**How to complete this task**
The reply should hold only the lines below from the one with "This version came" to the end, each copied exactly.

(Excerpts from a dataset)
* * * * * * * * *

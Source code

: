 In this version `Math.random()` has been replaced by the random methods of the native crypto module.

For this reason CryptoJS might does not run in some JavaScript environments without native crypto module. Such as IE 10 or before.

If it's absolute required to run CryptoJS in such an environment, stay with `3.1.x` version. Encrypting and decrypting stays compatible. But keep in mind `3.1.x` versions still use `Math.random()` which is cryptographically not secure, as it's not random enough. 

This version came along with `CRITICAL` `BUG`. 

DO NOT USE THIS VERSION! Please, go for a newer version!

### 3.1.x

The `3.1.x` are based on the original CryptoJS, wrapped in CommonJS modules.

* * * * * * * * *

**Answer to this task**
This version came along with `CRITICAL` `BUG`. 

DO NOT USE THIS VERSION! Please, go for a newer version!

### 3.1.x

The `3.1.x` are based on the original CryptoJS, wrapped in CommonJS modules.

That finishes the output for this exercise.